Postby Andrew on Wed Nov 19, 2008 10:05 am

Adrian Wojnarowski isn't so forgiving.

Highlights include...this zinger:

And remember: So far, this is a civil case and there’s a good chance that it will never rise to a criminal allegation.

As trades go, he’s been convicted of nothing except Devin Harris for Jason Kidd.


And on the subject of owners' misdeeds:

Yet today, we are back to this: For a league whose black players are judged as harshly as any athletes in any sport, the NBA has been run by owners whose bad behavior and bad judgments are too seldom scolded.

Yet, the NBA doesn’t air-brush Shinn’s past, just Allen Iverson’s tattoos. The league indulges so much time in tsk-tsking bad behavior of its players – real and imagined – that it constantly glosses over the truth of too much of its ownership. In a lot of ways, the NBA is one big, dysfunctional lot.


It's a similar story to the officiating. A lot of complaints about the officiating may stem from homerism (at least game to game) but it's a troubling issue in the NBA, the way players are scolded and harshly punished with tapes meticulously reviewed so that punishments can be handed out, yet issues with owners and referees are swept under the rug. If an NBA player with some investments was accused of such a thing, I have a feeling the NBA would be scrambling to find a way to punish them for it.
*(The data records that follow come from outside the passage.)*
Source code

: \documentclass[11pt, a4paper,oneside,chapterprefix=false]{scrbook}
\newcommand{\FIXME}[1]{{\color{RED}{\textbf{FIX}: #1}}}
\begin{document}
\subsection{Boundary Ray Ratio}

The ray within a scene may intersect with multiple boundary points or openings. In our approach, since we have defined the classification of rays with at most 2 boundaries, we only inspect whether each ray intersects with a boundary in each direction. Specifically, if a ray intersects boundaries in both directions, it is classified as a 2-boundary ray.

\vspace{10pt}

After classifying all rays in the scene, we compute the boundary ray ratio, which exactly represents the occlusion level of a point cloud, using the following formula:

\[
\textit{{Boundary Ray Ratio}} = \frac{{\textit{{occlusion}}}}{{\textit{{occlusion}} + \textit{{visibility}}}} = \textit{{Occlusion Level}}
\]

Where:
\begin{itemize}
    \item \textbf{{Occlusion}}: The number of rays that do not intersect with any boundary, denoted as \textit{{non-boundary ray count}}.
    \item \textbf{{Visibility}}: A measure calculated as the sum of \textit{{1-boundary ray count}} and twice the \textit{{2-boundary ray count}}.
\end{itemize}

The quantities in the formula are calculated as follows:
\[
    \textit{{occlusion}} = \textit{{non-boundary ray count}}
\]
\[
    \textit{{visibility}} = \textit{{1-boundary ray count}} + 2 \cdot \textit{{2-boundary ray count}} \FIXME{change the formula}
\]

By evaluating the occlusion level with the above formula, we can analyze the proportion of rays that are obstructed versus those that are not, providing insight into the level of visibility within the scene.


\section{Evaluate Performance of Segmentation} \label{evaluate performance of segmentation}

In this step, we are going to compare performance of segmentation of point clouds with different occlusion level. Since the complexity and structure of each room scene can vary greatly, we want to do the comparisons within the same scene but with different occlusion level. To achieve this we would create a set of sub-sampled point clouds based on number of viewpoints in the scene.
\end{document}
Cuban happens to be one of the owners responsible for so much good, so much change, in the sport. He saved his franchise, the way that Sterling and Shinn and Taylor destroyed their own. Until he beats the government rap, though, Cuban is one more scar for the sport. He’s had a lot of great ideas, a lot of great results.
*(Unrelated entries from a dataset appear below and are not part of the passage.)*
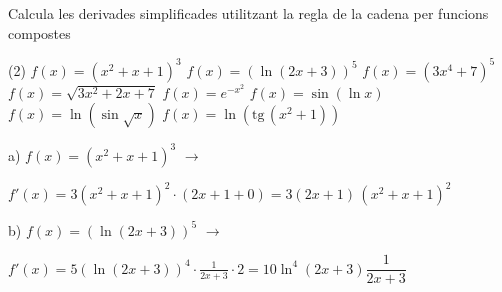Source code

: \begin{mylist}
\exer[1] Calcula les derivades simplificades utilitzant la regla de la cadena per funcions compostes

\begin{tasks}(2)
	\task $f(x)=(x^2+x+1)^3$ 
	\task $f(x)=\left(\ln(2x+3)\right)^5$
	\task $f(x)=(3 x^4+7)^5$
	\task $f(x)=\sqrt{3x^2+2x+7}$
	\task $f(x)=e^{-x^2}$
	\task $f(x)=\sin \left( \ln x \right)$
	\task $f(x)=\ln (\sin \sqrt{x})$
	\task $f(x)=\ln \left( \mathrm{tg}\, (x^2+1) \right)$
\end{tasks}
\answers[cols=1]{[$y'=3(x^2+x+1)^2\,(2x+1)$, $y'=10\ln^4 (2x+3) \dfrac{1}{2x+3}$, $y'=60(3x^4+7)^4 \,x^3$, $y'=\dfrac{3x+1}{\sqrt{3x^2+2x+7}}$, $y'=-2x \,e^{-x^2}$, $y'=\cos (\ln x)\,\dfrac{1}{x}$, $y'=\dfrac{1}{2\sqrt{x}\,\tg \sqrt{x}}$, $y'=\dfrac{2x \left[1+\tg^2(x^2+1)\right]}{\tg(x^2+1)}$]}

\end{mylist}

\begin{example}
	  a)  $f(x)=(x^2+x+1)^3$ \qquad $\rightarrow$
		 
		\quad $f'(x)=3(x^2+x+1)^2 \cdot (2x+1+0) = 3(2x+1)\,(x^2+x+1)^2$
	 
		 b) $f(x)=\left(\ln(2x+3)\right)^5$	\qquad $\rightarrow$
		 
		\quad $f'(x)=5\left(\ln(2x+3)\right)^4 \cdot \frac{1}{2x+3} \cdot 2 = 10\ln^4 (2x+3) \dfrac{1}{2x+3}$	
	 
\end{example}


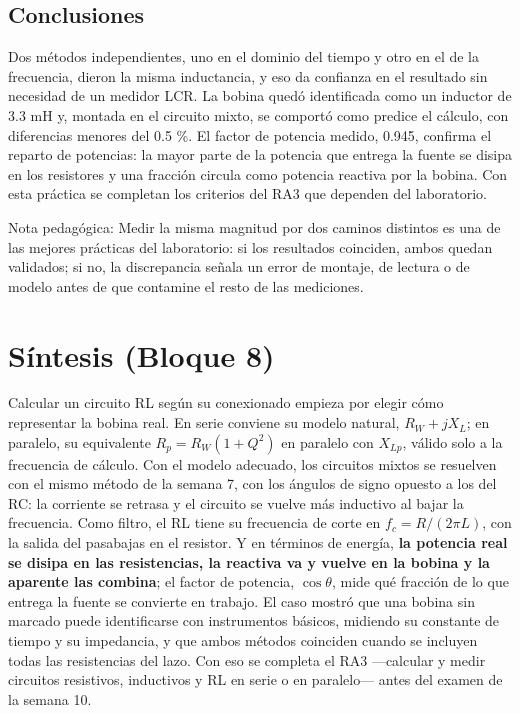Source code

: \documentclass[11pt,letterpaper]{article}
\begin{document}
\subsection{Conclusiones}

Dos métodos independientes, uno en el dominio del tiempo y otro en el de la frecuencia, dieron la misma inductancia, y eso da confianza en el resultado sin necesidad de un medidor LCR. La bobina quedó identificada como un inductor de 3.3 mH y, montada en el circuito mixto, se comportó como predice el cálculo, con diferencias menores del 0.5 \%. El factor de potencia medido, 0.945, confirma el reparto de potencias: la mayor parte de la potencia que entrega la fuente se disipa en los resistores y una fracción circula como potencia reactiva por la bobina. Con esta práctica se completan los criterios del RA3 que dependen del laboratorio.

\begin{nota}{Nota pedagógica:}
Medir la misma magnitud por dos caminos distintos es una de las mejores prácticas del laboratorio: si los resultados coinciden, ambos quedan validados; si no, la discrepancia señala un error de montaje, de lectura o de modelo antes de que contamine el resto de las mediciones.
\end{nota}

\section{Síntesis (Bloque 8)}

Calcular un circuito RL según su conexionado empieza por elegir cómo representar la bobina real. En serie conviene su modelo natural, $R_W + jX_L$; en paralelo, su equivalente $R_p = R_W(1 + Q^2)$ en paralelo con $X_{Lp}$, válido solo a la frecuencia de cálculo. Con el modelo adecuado, los circuitos mixtos se resuelven con el mismo método de la semana 7, con los ángulos de signo opuesto a los del RC: la corriente se retrasa y el circuito se vuelve más inductivo al bajar la frecuencia. Como filtro, el RL tiene su frecuencia de corte en $f_c = R/(2\pi L)$, con la salida del pasabajas en el resistor. Y en términos de energía, \textbf{la potencia real se disipa en las resistencias, la reactiva va y vuelve en la bobina y la aparente las combina}; el factor de potencia, $\cos\theta$, mide qué fracción de lo que entrega la fuente se convierte en trabajo. El caso mostró que una bobina sin marcado puede identificarse con instrumentos básicos, midiendo su constante de tiempo y su impedancia, y que ambos métodos coinciden cuando se incluyen todas las resistencias del lazo. Con eso se completa el RA3 ---calcular y medir circuitos resistivos, inductivos y RL en serie o en paralelo--- antes del examen de la semana 10.
\end{document}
This is probably worthy of its own topic but since this one might not attract a whole lot of interest if its simply centred on the inside trading allegations I feel it's an interesting tangent: Has Mark Cuban been good for the NBA?
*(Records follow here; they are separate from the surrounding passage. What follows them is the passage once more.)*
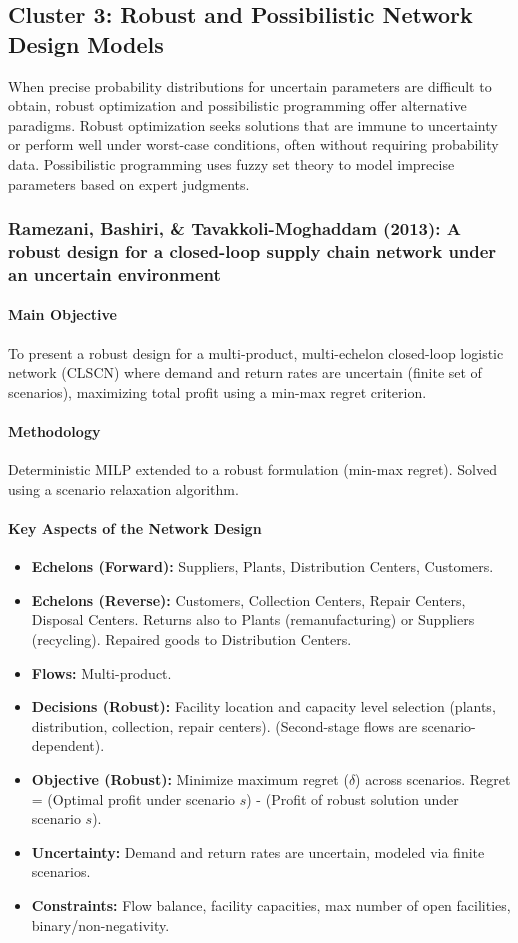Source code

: \subsection{Cluster 3: Robust and Possibilistic Network Design Models}
When precise probability distributions for uncertain parameters are difficult to obtain, robust optimization and possibilistic programming offer alternative paradigms. Robust optimization seeks solutions that are immune to uncertainty or perform well under worst-case conditions, often without requiring probability data. Possibilistic programming uses fuzzy set theory to model imprecise parameters based on expert judgments.

\subsubsection{Ramezani, Bashiri, \& Tavakkoli-Moghaddam (2013): A robust design for a closed-loop supply chain network under an uncertain environment}
\paragraph{Main Objective} To present a robust design for a multi-product, multi-echelon closed-loop logistic network (CLSCN) where demand and return rates are uncertain (finite set of scenarios), maximizing total profit using a min-max regret criterion.
\paragraph{Methodology} Deterministic MILP extended to a robust formulation (min-max regret). Solved using a scenario relaxation algorithm.
\paragraph{Key Aspects of the Network Design}
\begin{itemize}
    \item \textbf{Echelons (Forward):} Suppliers, Plants, Distribution Centers, Customers.
    \item \textbf{Echelons (Reverse):} Customers, Collection Centers, Repair Centers, Disposal Centers. Returns also to Plants (remanufacturing) or Suppliers (recycling). Repaired goods to Distribution Centers.
    \item \textbf{Flows:} Multi-product.
    \item \textbf{Decisions (Robust):} Facility location and capacity level selection (plants, distribution, collection, repair centers). (Second-stage flows are scenario-dependent).
    \item \textbf{Objective (Robust):} Minimize maximum regret ($\delta$) across scenarios. Regret = (Optimal profit under scenario $s$) - (Profit of robust solution under scenario $s$).
    \item \textbf{Uncertainty:} Demand and return rates are uncertain, modeled via finite scenarios.
    \item \textbf{Constraints:} Flow balance, facility capacities, max number of open facilities, binary/non-negativity.
\end{itemize}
He certainly came in with some fresh ideas and has made great efforts to make his players feel more comfortable with those custom bench seats, the catered meals and various other creature comforts in the locker room and his clashes with Stern and the league on officiating have at times made him the champion of players and fans alike, the maverick owner (yes, I couldn't help myself) taking on the big, bad NBA. But then there's the tantrums, running onto the court to stare daggers at David Stern in the Finals, trying to get writers fired when they pen a negative article about him, clashes with coaches and Mavericks players expressing the sentiment that he can be a distraction.